→ Entries supplied:
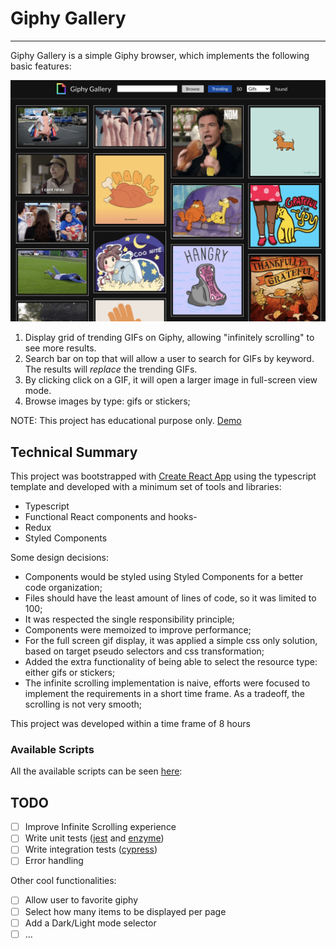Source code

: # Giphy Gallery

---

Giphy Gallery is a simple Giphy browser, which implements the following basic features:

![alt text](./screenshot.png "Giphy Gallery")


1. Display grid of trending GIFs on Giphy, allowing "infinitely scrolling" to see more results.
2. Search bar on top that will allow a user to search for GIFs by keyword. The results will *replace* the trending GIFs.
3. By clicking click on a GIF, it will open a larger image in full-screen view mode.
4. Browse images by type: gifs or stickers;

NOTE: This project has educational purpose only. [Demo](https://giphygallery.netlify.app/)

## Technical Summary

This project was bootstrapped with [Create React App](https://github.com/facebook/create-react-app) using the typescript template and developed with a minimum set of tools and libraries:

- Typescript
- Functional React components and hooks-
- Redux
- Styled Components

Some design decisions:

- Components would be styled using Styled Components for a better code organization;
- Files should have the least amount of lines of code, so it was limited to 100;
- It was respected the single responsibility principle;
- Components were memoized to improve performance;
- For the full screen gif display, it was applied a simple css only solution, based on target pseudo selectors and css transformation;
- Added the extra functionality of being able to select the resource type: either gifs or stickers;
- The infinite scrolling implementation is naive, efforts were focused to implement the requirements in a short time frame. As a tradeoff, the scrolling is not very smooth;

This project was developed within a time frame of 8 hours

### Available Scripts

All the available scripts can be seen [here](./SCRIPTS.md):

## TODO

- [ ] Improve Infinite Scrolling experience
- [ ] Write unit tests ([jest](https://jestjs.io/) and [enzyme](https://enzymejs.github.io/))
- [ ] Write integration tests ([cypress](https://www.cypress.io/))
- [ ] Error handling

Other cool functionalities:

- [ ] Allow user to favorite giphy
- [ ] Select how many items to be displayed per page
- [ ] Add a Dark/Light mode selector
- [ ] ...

→ Task brief:
In the records, locate each line holding the string "results" and copy it.

→ Answer space:
1. Display grid of trending GIFs on Giphy, allowing "infinitely scrolling" to see more results.
2. Search bar on top that will allow a user to search for GIFs by keyword. The results will *replace* the trending GIFs.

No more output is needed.